Märtin, Hans: Der Großstadtjugendliche und das Problem seiner Straffälligkeit. (Veröffentlichungen des Instituts für Sozialpsychologie und Ethnologie der Freien Universität Berlin.) Berlin (Duncker u. Humblot) 1951. 204 Seiten.

Review by:
  Helwig

Das Buch berichtet von umfangreichen Testuntersuchungen an Straffälligen und Gefährdeten. Zur Gegenprobe wurden Schüler höherer Schulen und Schüler von Berufsschulen getestet. Diese vier Kategorien verdoppeln sich dadurch, daß männliche und weibliche Jugendliche nochmal getrennt untersucht wurden. — Es wurden folgende Untersuchungsmethoden angewandt: ein Persönlichkeitstest (Wartegg), „Dreiwortsätze“ (sinnvolle Sätze von drei gegebenen Wörtern bilden), neun Definitionsaufgaben von Begriffen („Vergehen“, „Diebstahl“, „Betrug“ — „Mitleid“, „Rache“, „Gerechtigkeit“ usw.).
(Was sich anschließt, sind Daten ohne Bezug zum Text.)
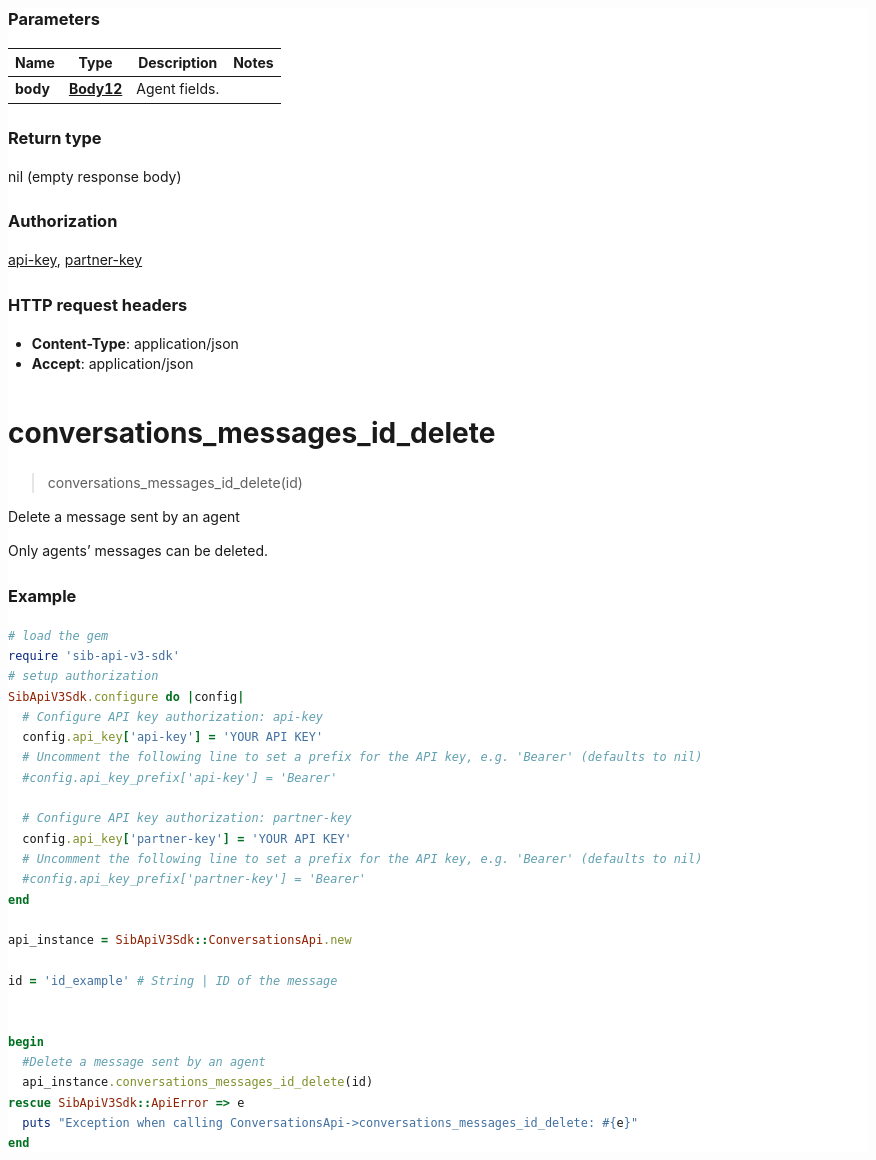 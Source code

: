 ### Parameters

Name | Type | Description  | Notes
------------- | ------------- | ------------- | -------------
 **body** | [**Body12**](Body12.md)| Agent fields. | 

### Return type

nil (empty response body)

### Authorization

[api-key](../README.md#api-key), [partner-key](../README.md#partner-key)

### HTTP request headers

 - **Content-Type**: application/json
 - **Accept**: application/json



# **conversations_messages_id_delete**
> conversations_messages_id_delete(id)

Delete a message sent by an agent

Only agents’ messages can be deleted.

### Example
```ruby
# load the gem
require 'sib-api-v3-sdk'
# setup authorization
SibApiV3Sdk.configure do |config|
  # Configure API key authorization: api-key
  config.api_key['api-key'] = 'YOUR API KEY'
  # Uncomment the following line to set a prefix for the API key, e.g. 'Bearer' (defaults to nil)
  #config.api_key_prefix['api-key'] = 'Bearer'

  # Configure API key authorization: partner-key
  config.api_key['partner-key'] = 'YOUR API KEY'
  # Uncomment the following line to set a prefix for the API key, e.g. 'Bearer' (defaults to nil)
  #config.api_key_prefix['partner-key'] = 'Bearer'
end

api_instance = SibApiV3Sdk::ConversationsApi.new

id = 'id_example' # String | ID of the message


begin
  #Delete a message sent by an agent
  api_instance.conversations_messages_id_delete(id)
rescue SibApiV3Sdk::ApiError => e
  puts "Exception when calling ConversationsApi->conversations_messages_id_delete: #{e}"
end
```
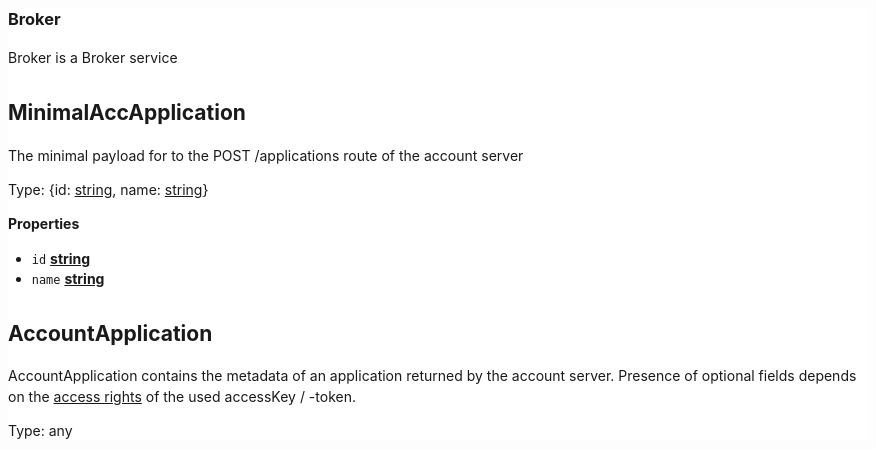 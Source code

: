 ### Broker

Broker is a Broker service

## MinimalAccApplication

The minimal payload for to the POST /applications route
of the account server

Type: {id: [string](https://developer.mozilla.org/en-US/docs/Web/JavaScript/Reference/Global_Objects/String), name: [string](https://developer.mozilla.org/en-US/docs/Web/JavaScript/Reference/Global_Objects/String)}

**Properties**

-   `id` **[string](https://developer.mozilla.org/en-US/docs/Web/JavaScript/Reference/Global_Objects/String)** 
-   `name` **[string](https://developer.mozilla.org/en-US/docs/Web/JavaScript/Reference/Global_Objects/String)** 

## AccountApplication

AccountApplication contains the metadata of an application
returned by the account server. Presence of optional fields
depends on the [access rights](#appaccessrights) of the used accessKey / -token.

Type: any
Mit fließendem Übergang von eigentlichen Tests zu „Leistungsprüfungen“, an denen sich Charakterliches zeigt, folgen Aufsatzthemen kurzer Art: für beide Geschlechter: „Vergleich von Eiche und Kiefer“, „die französische Revolution“ — für männliche allein: „Motor“, „Flaschenzug“, „Bauernkriege“ — für weibliche Jugendliche allein: „Flugzeug“, „erster Weltkrieg“, „Vorgang der Atmung“. Dann — als die „Mitte“ der ganzen Untersuchungen: Exploration der „Stellung des Jugendlichen in der Welt“. Untergeteilt in: 1. Zum persönlichen Lebenskreis: a) zur Familie, b) zur Freundschaft, c) zum anderen Geschlecht, d) Anhang: Aus der Wunsch- und Traumwelt des Jugendlichen.